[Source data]
.....

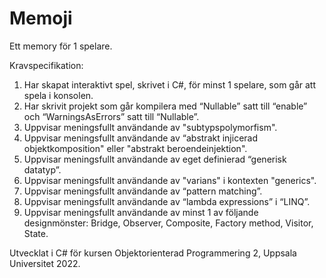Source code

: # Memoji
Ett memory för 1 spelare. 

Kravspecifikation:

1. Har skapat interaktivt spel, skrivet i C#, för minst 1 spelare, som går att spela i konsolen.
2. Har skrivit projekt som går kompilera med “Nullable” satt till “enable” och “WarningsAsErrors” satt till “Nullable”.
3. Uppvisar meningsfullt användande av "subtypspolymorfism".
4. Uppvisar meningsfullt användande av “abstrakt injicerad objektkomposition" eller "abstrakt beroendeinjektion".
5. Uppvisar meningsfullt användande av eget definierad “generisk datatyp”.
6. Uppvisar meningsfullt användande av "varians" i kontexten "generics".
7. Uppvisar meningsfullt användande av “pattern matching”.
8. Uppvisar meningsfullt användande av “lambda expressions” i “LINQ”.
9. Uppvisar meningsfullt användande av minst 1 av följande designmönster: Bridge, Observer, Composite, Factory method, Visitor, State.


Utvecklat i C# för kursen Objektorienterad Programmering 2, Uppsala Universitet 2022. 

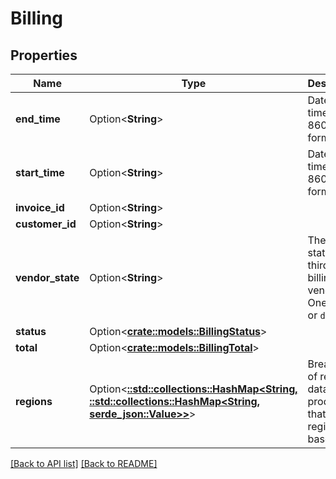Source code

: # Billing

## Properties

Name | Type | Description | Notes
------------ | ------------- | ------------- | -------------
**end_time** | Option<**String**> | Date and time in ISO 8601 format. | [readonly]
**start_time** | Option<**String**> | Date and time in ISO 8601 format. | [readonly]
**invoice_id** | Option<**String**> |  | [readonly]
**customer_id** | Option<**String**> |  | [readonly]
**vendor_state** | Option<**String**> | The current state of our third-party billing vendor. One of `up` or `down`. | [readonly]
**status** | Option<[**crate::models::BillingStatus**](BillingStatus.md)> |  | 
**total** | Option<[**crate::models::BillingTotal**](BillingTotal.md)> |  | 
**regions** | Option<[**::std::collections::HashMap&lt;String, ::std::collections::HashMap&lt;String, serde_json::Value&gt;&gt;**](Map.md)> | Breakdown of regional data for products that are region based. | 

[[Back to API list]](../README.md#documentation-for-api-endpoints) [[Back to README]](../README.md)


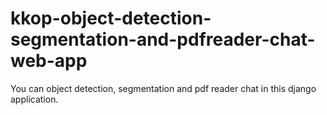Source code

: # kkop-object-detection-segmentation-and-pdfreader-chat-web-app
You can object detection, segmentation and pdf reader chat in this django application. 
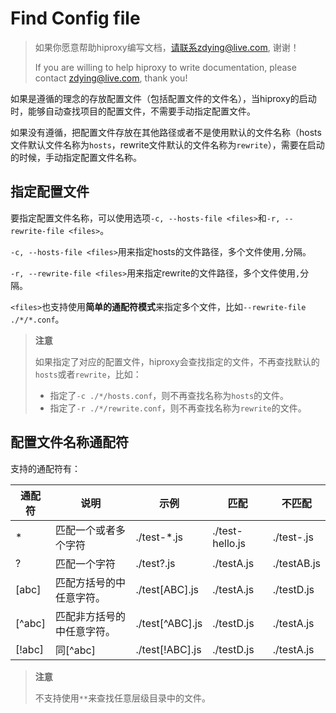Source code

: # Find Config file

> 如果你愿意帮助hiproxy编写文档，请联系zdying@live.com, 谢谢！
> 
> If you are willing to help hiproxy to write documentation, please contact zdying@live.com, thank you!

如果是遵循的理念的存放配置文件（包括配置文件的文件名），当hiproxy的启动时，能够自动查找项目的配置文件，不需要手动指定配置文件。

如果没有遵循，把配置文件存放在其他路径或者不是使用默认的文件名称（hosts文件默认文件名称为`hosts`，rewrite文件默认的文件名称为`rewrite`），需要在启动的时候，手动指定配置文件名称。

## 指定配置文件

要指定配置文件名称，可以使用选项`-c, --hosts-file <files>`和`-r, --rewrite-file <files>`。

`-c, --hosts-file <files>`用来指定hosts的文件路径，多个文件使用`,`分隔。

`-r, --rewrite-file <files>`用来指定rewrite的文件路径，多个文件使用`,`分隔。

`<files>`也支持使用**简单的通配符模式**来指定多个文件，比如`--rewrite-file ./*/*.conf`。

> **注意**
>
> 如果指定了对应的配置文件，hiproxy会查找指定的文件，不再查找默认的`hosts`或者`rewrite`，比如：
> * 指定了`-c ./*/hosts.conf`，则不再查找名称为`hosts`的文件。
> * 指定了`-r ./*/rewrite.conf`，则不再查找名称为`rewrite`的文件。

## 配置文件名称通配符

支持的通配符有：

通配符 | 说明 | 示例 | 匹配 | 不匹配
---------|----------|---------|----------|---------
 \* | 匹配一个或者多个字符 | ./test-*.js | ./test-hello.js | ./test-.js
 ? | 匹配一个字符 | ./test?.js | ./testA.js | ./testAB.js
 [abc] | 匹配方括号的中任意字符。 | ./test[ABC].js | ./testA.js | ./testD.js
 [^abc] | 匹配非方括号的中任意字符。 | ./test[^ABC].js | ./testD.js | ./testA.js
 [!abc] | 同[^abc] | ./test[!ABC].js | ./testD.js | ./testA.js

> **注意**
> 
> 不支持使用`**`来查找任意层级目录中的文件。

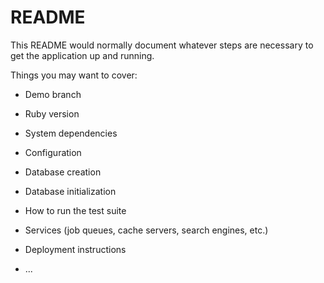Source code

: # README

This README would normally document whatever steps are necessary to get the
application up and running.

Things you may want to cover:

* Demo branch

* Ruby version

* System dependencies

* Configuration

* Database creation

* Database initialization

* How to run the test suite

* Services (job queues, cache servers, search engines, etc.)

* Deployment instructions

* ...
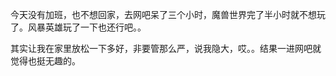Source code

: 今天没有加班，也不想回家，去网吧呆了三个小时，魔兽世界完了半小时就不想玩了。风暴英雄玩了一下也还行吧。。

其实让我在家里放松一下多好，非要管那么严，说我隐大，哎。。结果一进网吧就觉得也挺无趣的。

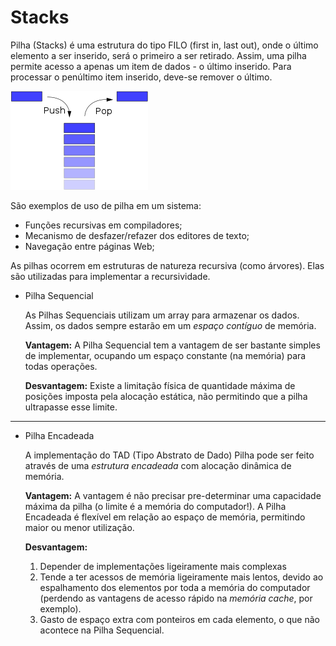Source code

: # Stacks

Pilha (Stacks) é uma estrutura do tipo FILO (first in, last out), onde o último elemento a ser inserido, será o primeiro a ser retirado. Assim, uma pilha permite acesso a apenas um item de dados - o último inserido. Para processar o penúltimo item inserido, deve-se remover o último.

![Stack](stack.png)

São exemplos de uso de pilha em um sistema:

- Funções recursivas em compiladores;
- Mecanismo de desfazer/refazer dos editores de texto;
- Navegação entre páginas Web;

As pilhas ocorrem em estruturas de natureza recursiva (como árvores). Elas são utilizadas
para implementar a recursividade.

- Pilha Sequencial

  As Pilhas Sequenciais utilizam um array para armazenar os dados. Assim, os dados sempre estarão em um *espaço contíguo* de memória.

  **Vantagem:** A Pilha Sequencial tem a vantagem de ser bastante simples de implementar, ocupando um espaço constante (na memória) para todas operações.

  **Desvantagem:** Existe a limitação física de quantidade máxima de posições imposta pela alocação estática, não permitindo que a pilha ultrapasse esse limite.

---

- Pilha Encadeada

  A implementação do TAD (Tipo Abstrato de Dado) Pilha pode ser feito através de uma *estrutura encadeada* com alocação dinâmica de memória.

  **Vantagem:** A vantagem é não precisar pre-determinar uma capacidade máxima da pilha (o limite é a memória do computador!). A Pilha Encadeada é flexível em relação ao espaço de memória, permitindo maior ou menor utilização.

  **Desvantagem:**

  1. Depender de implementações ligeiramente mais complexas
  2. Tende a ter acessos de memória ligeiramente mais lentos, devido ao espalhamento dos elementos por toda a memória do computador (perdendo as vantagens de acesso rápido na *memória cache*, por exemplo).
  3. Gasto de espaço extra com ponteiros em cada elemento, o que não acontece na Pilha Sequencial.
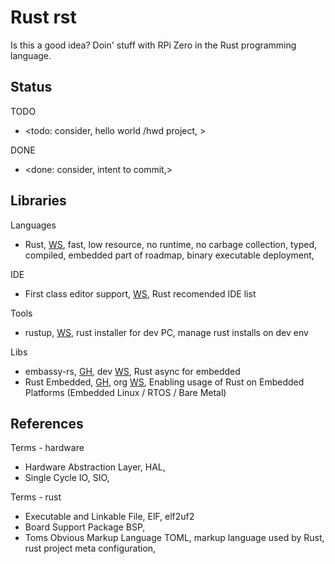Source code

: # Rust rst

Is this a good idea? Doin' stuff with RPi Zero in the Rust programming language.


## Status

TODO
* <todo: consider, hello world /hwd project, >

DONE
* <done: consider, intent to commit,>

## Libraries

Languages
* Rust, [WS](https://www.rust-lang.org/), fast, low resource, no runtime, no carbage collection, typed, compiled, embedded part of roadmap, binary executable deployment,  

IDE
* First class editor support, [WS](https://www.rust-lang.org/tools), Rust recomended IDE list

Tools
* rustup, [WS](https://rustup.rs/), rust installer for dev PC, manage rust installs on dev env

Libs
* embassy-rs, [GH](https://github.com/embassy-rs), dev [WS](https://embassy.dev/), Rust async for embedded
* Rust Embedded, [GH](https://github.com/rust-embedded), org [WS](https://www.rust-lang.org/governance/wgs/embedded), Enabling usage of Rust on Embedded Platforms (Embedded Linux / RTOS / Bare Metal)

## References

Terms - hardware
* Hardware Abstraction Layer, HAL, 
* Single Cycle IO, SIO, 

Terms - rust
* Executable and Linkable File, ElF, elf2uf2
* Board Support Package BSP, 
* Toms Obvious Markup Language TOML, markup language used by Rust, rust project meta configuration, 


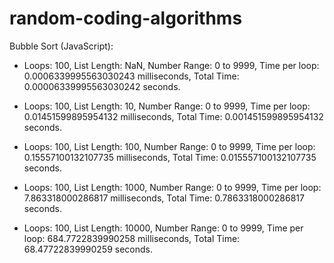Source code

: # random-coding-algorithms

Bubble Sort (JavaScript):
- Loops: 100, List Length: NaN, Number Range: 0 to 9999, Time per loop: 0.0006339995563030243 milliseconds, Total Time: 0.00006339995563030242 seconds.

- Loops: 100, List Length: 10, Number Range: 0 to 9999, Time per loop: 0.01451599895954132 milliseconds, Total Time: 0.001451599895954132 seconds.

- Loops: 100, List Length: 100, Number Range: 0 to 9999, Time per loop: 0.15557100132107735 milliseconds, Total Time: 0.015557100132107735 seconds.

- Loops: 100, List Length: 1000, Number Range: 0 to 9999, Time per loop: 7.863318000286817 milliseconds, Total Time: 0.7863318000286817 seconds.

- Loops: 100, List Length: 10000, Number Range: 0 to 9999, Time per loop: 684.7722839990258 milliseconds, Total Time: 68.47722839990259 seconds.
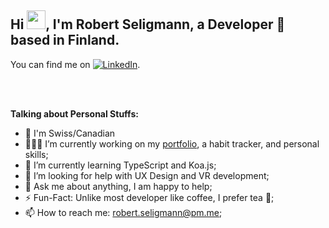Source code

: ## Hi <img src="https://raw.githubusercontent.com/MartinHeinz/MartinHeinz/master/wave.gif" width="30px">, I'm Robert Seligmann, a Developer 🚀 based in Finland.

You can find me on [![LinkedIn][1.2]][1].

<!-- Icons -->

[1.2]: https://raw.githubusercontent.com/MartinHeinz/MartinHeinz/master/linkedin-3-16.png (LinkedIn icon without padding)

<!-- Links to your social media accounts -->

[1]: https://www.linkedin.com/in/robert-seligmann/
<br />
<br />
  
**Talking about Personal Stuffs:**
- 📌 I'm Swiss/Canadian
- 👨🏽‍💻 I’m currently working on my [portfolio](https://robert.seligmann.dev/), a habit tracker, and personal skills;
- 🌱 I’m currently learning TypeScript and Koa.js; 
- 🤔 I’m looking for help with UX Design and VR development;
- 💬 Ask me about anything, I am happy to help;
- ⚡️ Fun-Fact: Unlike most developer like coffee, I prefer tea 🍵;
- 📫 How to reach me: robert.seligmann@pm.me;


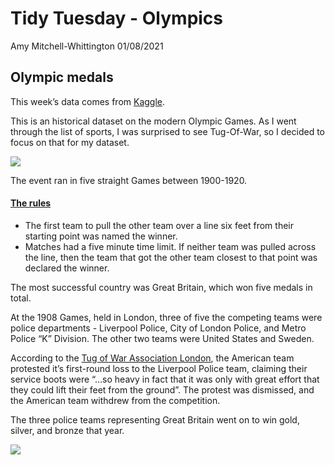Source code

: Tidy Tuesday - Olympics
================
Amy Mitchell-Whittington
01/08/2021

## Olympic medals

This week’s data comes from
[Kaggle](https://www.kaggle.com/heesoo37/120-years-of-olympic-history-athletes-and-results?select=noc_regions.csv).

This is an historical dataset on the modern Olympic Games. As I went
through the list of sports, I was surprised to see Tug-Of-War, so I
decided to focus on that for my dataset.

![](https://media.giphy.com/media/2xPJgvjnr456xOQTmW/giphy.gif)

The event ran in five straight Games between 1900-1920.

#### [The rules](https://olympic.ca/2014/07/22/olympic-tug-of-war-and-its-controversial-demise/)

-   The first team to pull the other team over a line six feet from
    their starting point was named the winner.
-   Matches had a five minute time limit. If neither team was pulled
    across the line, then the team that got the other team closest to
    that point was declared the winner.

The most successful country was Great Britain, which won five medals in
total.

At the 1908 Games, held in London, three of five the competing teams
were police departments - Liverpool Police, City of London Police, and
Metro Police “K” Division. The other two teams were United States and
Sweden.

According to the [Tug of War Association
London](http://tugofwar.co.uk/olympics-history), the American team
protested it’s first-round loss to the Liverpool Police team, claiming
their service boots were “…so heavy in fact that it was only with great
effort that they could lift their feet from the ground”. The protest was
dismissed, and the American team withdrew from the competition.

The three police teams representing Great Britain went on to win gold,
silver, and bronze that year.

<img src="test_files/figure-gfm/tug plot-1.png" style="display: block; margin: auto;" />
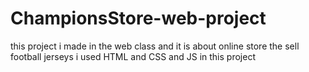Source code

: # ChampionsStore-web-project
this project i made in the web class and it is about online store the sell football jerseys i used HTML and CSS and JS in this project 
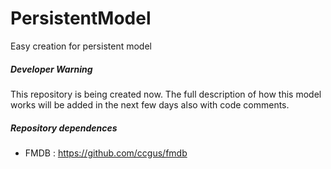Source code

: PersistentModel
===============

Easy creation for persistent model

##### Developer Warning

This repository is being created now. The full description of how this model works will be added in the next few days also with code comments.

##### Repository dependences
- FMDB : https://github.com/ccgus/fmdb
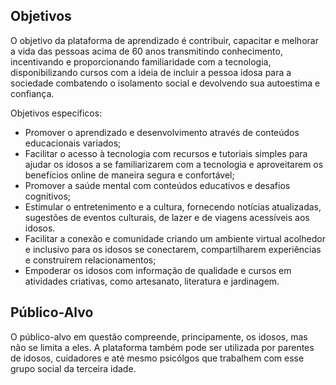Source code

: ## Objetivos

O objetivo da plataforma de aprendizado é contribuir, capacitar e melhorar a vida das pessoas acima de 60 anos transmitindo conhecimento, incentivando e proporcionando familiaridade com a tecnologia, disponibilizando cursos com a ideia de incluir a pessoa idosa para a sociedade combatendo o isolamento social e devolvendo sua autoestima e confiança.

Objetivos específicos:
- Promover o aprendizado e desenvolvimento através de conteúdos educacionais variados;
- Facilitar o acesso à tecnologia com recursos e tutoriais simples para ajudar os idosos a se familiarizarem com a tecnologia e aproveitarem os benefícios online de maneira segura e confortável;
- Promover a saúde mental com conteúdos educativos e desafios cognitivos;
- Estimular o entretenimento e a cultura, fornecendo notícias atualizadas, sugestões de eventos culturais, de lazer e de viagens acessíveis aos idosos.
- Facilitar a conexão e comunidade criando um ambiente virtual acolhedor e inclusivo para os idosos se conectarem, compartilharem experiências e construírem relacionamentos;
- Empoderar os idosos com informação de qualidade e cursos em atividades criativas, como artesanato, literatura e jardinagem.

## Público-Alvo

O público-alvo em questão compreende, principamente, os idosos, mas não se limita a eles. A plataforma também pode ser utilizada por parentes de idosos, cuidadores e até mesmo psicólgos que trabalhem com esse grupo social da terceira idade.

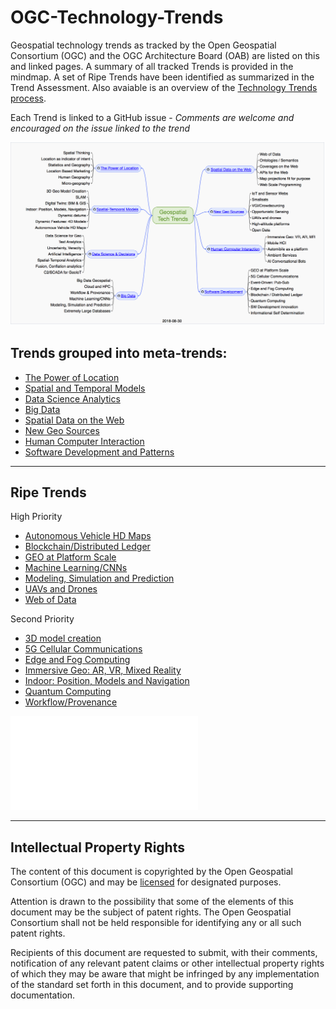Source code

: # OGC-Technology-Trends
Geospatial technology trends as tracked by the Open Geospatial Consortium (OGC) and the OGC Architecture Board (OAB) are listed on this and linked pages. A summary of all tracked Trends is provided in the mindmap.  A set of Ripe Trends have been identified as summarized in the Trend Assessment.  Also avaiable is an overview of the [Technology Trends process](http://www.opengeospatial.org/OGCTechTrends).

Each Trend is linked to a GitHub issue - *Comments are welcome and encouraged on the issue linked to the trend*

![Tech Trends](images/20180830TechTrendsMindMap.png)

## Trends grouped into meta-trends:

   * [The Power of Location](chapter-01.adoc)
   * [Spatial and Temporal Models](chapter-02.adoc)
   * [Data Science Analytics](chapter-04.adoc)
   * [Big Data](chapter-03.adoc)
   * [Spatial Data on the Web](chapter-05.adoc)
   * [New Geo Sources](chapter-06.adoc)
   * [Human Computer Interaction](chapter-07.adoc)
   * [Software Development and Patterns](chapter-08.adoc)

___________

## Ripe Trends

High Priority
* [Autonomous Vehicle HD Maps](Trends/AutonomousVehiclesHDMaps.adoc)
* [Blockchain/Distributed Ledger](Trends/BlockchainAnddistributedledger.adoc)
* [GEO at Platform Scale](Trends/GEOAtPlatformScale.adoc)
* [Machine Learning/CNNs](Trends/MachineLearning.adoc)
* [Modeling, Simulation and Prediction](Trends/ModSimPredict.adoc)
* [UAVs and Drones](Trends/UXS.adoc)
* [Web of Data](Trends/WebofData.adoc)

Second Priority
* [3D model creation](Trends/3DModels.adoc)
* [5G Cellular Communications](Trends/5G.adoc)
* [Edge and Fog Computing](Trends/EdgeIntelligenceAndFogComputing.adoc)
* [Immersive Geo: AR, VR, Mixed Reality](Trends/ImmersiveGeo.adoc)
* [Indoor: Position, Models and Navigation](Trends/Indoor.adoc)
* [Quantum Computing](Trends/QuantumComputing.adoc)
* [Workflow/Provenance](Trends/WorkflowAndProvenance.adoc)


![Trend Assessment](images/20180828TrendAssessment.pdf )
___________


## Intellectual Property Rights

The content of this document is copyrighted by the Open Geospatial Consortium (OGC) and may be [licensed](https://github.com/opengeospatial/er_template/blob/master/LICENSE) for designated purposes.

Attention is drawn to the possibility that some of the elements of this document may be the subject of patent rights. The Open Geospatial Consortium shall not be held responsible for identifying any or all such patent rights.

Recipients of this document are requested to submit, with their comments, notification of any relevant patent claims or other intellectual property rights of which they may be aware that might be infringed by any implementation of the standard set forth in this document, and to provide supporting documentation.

.....

## [Directions]
Return only the lines running from the start of the entries above to the line that contains "9. Uppvisar meningsfullt", inclusive, and omit every picture.

## [Response]
Source code

: # Memoji
Ett memory för 1 spelare. 

Kravspecifikation:

1. Har skapat interaktivt spel, skrivet i C#, för minst 1 spelare, som går att spela i konsolen.
2. Har skrivit projekt som går kompilera med “Nullable” satt till “enable” och “WarningsAsErrors” satt till “Nullable”.
3. Uppvisar meningsfullt användande av "subtypspolymorfism".
4. Uppvisar meningsfullt användande av “abstrakt injicerad objektkomposition" eller "abstrakt beroendeinjektion".
5. Uppvisar meningsfullt användande av eget definierad “generisk datatyp”.
6. Uppvisar meningsfullt användande av "varians" i kontexten "generics".
7. Uppvisar meningsfullt användande av “pattern matching”.
8. Uppvisar meningsfullt användande av “lambda expressions” i “LINQ”.
9. Uppvisar meningsfullt användande av minst 1 av följande designmönster: Bridge, Observer, Composite, Factory method, Visitor, State.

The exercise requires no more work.